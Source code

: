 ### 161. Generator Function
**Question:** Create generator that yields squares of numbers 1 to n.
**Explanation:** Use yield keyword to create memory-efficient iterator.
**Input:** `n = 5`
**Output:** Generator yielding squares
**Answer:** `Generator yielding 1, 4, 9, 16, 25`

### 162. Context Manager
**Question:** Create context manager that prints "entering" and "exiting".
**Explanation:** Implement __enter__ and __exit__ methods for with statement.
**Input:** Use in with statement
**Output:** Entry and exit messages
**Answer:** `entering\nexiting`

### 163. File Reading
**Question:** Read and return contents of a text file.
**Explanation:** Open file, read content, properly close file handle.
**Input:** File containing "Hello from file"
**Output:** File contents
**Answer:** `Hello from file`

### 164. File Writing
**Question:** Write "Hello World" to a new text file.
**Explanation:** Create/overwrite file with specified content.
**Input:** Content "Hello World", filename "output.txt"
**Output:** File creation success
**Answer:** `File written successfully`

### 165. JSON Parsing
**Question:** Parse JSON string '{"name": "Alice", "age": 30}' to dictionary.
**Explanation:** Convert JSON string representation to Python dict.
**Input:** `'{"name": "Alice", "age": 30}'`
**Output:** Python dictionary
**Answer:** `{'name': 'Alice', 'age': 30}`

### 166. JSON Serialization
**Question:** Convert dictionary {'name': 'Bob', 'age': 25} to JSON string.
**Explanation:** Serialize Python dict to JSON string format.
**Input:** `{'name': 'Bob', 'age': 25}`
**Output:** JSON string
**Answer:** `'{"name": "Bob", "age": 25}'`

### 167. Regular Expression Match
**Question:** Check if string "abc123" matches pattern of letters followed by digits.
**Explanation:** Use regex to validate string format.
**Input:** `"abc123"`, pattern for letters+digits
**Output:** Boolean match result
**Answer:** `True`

* * *

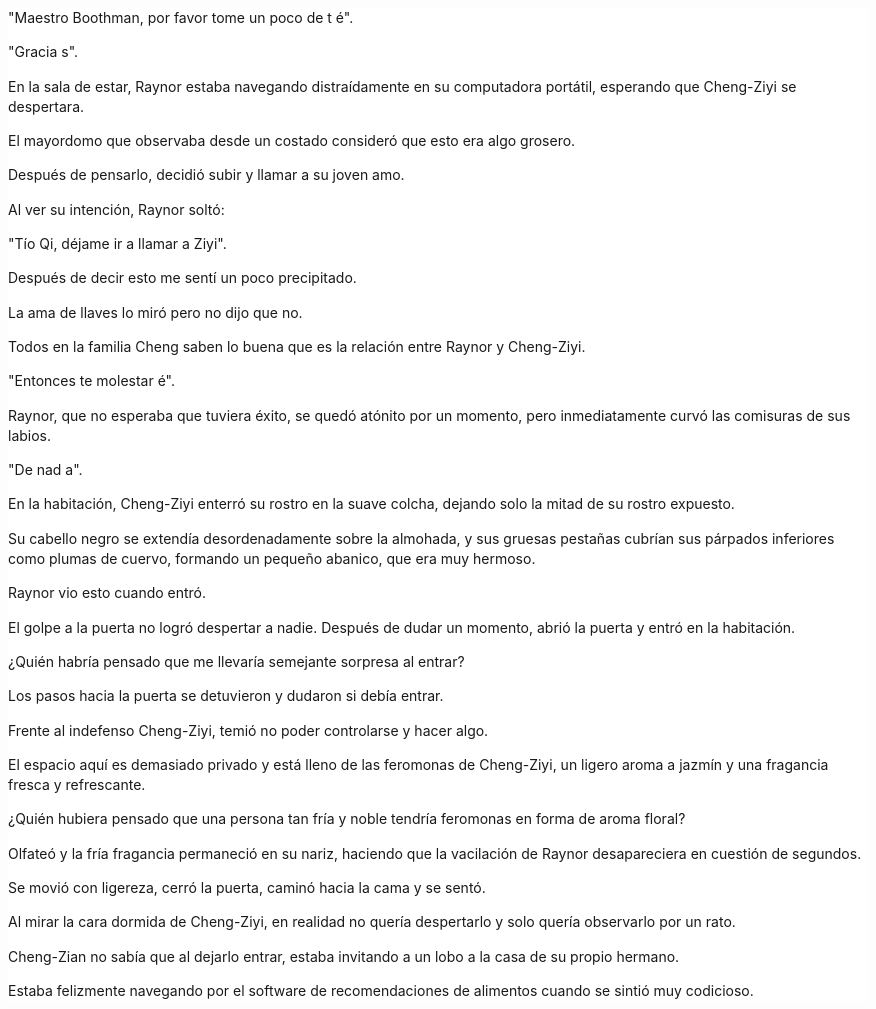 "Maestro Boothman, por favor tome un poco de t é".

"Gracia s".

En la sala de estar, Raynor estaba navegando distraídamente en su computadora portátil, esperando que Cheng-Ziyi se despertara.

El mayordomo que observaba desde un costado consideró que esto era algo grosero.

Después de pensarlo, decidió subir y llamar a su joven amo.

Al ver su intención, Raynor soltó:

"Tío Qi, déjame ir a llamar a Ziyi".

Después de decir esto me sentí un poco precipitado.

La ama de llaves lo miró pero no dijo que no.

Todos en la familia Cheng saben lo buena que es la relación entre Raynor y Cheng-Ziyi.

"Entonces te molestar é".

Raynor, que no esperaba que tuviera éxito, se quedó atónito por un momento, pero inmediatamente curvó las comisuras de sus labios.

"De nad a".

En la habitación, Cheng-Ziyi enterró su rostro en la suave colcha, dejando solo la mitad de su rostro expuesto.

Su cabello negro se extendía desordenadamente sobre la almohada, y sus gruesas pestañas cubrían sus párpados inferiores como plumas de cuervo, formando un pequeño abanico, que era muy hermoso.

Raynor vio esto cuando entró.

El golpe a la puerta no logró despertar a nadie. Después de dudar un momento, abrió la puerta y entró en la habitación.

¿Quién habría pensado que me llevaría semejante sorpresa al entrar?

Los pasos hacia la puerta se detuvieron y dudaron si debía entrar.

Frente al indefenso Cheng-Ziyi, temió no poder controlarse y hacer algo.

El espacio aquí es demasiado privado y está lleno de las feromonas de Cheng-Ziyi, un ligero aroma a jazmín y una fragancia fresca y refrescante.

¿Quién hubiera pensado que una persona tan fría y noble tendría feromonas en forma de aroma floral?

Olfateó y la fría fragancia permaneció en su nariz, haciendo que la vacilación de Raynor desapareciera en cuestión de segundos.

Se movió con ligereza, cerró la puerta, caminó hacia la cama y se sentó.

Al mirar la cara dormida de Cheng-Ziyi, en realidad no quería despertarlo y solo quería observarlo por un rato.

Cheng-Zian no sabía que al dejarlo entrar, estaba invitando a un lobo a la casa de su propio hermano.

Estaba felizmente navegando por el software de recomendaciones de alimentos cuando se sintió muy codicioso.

## YOUR OBJECTIVE:
Please make an exact copy of the lines above from the line with "Source code" through the line with "### 162. Context Manager", both ends included.

## RESPONSE TO THE EXERCISE:
Source code

: ### 161. Generator Function
**Question:** Create generator that yields squares of numbers 1 to n.
**Explanation:** Use yield keyword to create memory-efficient iterator.
**Input:** `n = 5`
**Output:** Generator yielding squares
**Answer:** `Generator yielding 1, 4, 9, 16, 25`

### 162. Context Manager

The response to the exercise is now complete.